**EXTRACTED ENTRIES**
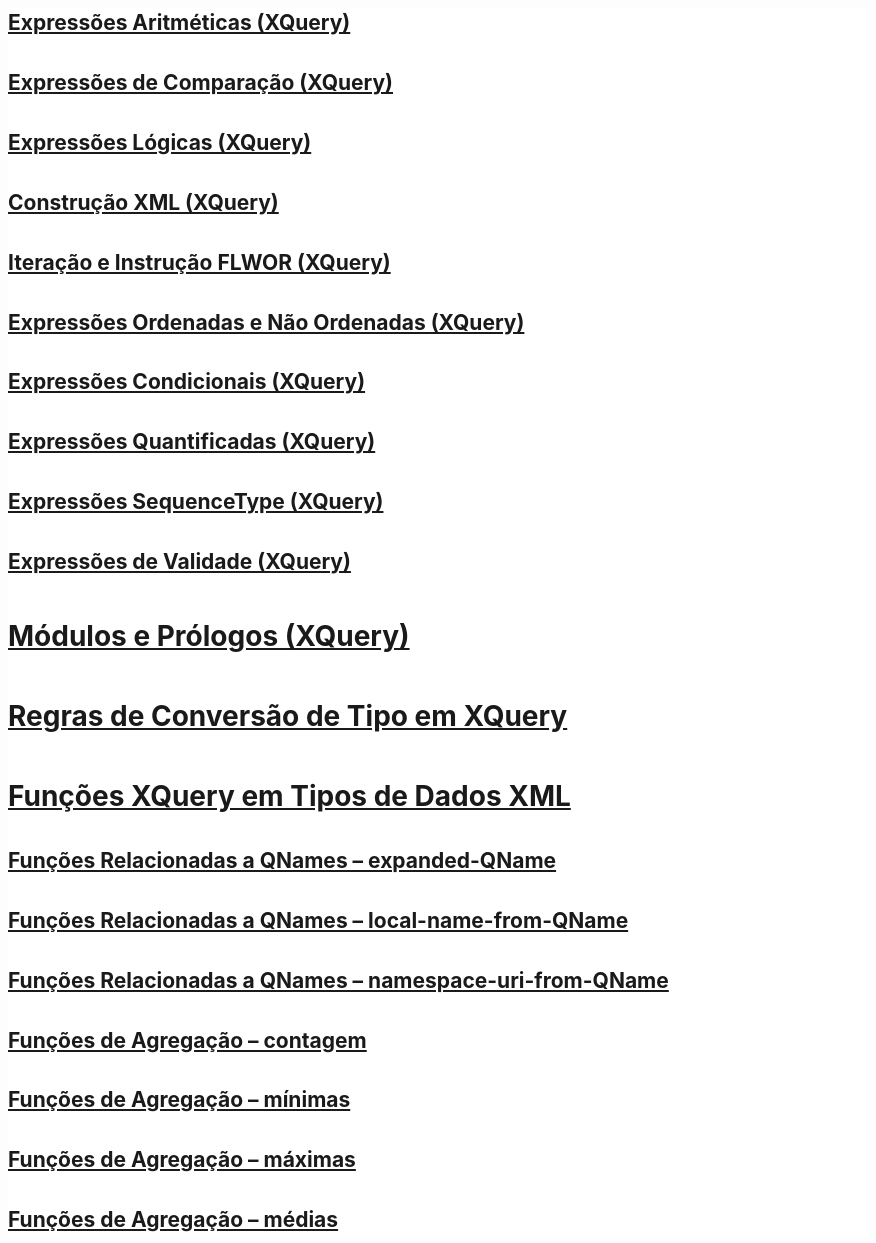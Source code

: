 ## [Expressões Aritméticas (XQuery)](arithmetic-expressions-xquery.md)  
## [Expressões de Comparação (XQuery)](comparison-expressions-xquery.md)  
## [Expressões Lógicas (XQuery)](logical-expressions-xquery.md)  
## [Construção XML (XQuery)](xml-construction-xquery.md)  
## [Iteração e Instrução FLWOR (XQuery)](flwor-statement-and-iteration-xquery.md)  
## [Expressões Ordenadas e Não Ordenadas (XQuery)](ordered-and-unordered-expressions-xquery.md)  
## [Expressões Condicionais (XQuery)](conditional-expressions-xquery.md)  
## [Expressões Quantificadas (XQuery)](quantified-expressions-xquery.md)  
## [Expressões SequenceType (XQuery)](sequencetype-expressions-xquery.md)  
## [Expressões de Validade (XQuery)](validate-expressions-xquery.md)  

# [Módulos e Prólogos (XQuery)](modules-and-prologs-xquery.md)  
# [Regras de Conversão de Tipo em XQuery](type-casting-rules-in-xquery.md)  

# [Funções XQuery em Tipos de Dados XML](xquery-functions-against-the-xml-data-type.md)  
## [Funções Relacionadas a QNames – expanded-QName](functions-related-to-qnames-expanded-qname.md)  
## [Funções Relacionadas a QNames – local-name-from-QName](functions-related-to-qnames-local-name-from-qname.md)  
## [Funções Relacionadas a QNames – namespace-uri-from-QName](functions-related-to-qnames-namespace-uri-from-qname.md)  
## [Funções de Agregação – contagem](aggregate-functions-count.md)  
## [Funções de Agregação – mínimas](aggregate-functions-min.md)  
## [Funções de Agregação – máximas](aggregate-functions-max.md)  
## [Funções de Agregação – médias](aggregate-functions-avg.md)  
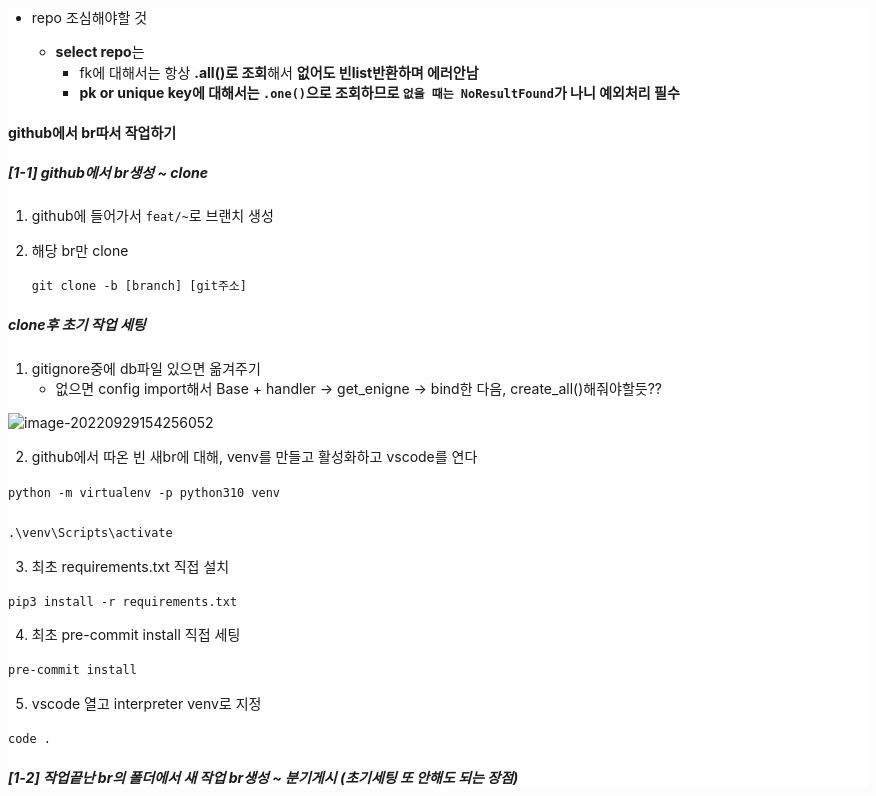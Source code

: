 
- repo 조심해야할 것

  - **select repo**는 
    - fk에 대해서는 항상 **.all()로 조회**해서 **없어도 빈list반환하며 에러안남**
    - **pk or unique key에 대해서는 `.one()`으로 조회하므로 `없을 때는 NoResultFound`가 나니 예외처리 필수**



#### github에서 br따서 작업하기

##### [1-1] github에서 br생성 ~ clone

1. github에 들어가서 `feat/~`로 브랜치 생성

2. 해당 br만 clone

   ```
   git clone -b [branch] [git주소]
   ```





##### clone후 초기 작업 세팅

1. gitignore중에 db파일 있으면 옮겨주기
   - 없으면 config import해서 Base + handler -> get_enigne -> bind한 다음, create_all()해줘야할듯??

![image-20220929154256052](https://raw.githubusercontent.com/is3js/screenshots/main/image-20220929154256052.png)

2. github에서 따온 빈 새br에 대해, venv를 만들고 활성화하고  vscode를 연다

```
python -m virtualenv -p python310 venv

.\venv\Scripts\activate
```



3. 최초 requirements.txt 직접 설치

```
pip3 install -r requirements.txt
```

4. 최초 pre-commit install 직접 세팅

```
pre-commit install
```

5. vscode 열고 interpreter venv로 지정

```
code .
```





##### [1-2] 작업끝난 br의 폴더에서 새 작업 br생성 ~ 분기게시 (초기세팅 또 안해도 되는 장점)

**PROBLEM**
Each entry above is to be given again exactly, and any image in it is to be dropped.

**OUTPUT BELOW**
Source code

: ## [Expressões Aritméticas (XQuery)](arithmetic-expressions-xquery.md)  
## [Expressões de Comparação (XQuery)](comparison-expressions-xquery.md)  
## [Expressões Lógicas (XQuery)](logical-expressions-xquery.md)  
## [Construção XML (XQuery)](xml-construction-xquery.md)  
## [Iteração e Instrução FLWOR (XQuery)](flwor-statement-and-iteration-xquery.md)  
## [Expressões Ordenadas e Não Ordenadas (XQuery)](ordered-and-unordered-expressions-xquery.md)  
## [Expressões Condicionais (XQuery)](conditional-expressions-xquery.md)  
## [Expressões Quantificadas (XQuery)](quantified-expressions-xquery.md)  
## [Expressões SequenceType (XQuery)](sequencetype-expressions-xquery.md)  
## [Expressões de Validade (XQuery)](validate-expressions-xquery.md)  

# [Módulos e Prólogos (XQuery)](modules-and-prologs-xquery.md)  
# [Regras de Conversão de Tipo em XQuery](type-casting-rules-in-xquery.md)  

# [Funções XQuery em Tipos de Dados XML](xquery-functions-against-the-xml-data-type.md)  
## [Funções Relacionadas a QNames – expanded-QName](functions-related-to-qnames-expanded-qname.md)  
## [Funções Relacionadas a QNames – local-name-from-QName](functions-related-to-qnames-local-name-from-qname.md)  
## [Funções Relacionadas a QNames – namespace-uri-from-QName](functions-related-to-qnames-namespace-uri-from-qname.md)  
## [Funções de Agregação – contagem](aggregate-functions-count.md)  
## [Funções de Agregação – mínimas](aggregate-functions-min.md)  
## [Funções de Agregação – máximas](aggregate-functions-max.md)  
## [Funções de Agregação – médias](aggregate-functions-avg.md)  
Source code

: 
- repo 조심해야할 것

  - **select repo**는 
    - fk에 대해서는 항상 **.all()로 조회**해서 **없어도 빈list반환하며 에러안남**
    - **pk or unique key에 대해서는 `.one()`으로 조회하므로 `없을 때는 NoResultFound`가 나니 예외처리 필수**



#### github에서 br따서 작업하기

##### [1-1] github에서 br생성 ~ clone

1. github에 들어가서 `feat/~`로 브랜치 생성

2. 해당 br만 clone

   ```
   git clone -b [branch] [git주소]
   ```





##### clone후 초기 작업 세팅

1. gitignore중에 db파일 있으면 옮겨주기
   - 없으면 config import해서 Base + handler -> get_enigne -> bind한 다음, create_all()해줘야할듯??

![image-20220929154256052](https://raw.githubusercontent.com/is3js/screenshots/main/image-20220929154256052.png)

2. github에서 따온 빈 새br에 대해, venv를 만들고 활성화하고  vscode를 연다

```
python -m virtualenv -p python310 venv

.\venv\Scripts\activate
```



3. 최초 requirements.txt 직접 설치

```
pip3 install -r requirements.txt
```

4. 최초 pre-commit install 직접 세팅

```
pre-commit install
```

5. vscode 열고 interpreter venv로 지정

```
code .
```





##### [1-2] 작업끝난 br의 폴더에서 새 작업 br생성 ~ 분기게시 (초기세팅 또 안해도 되는 장점)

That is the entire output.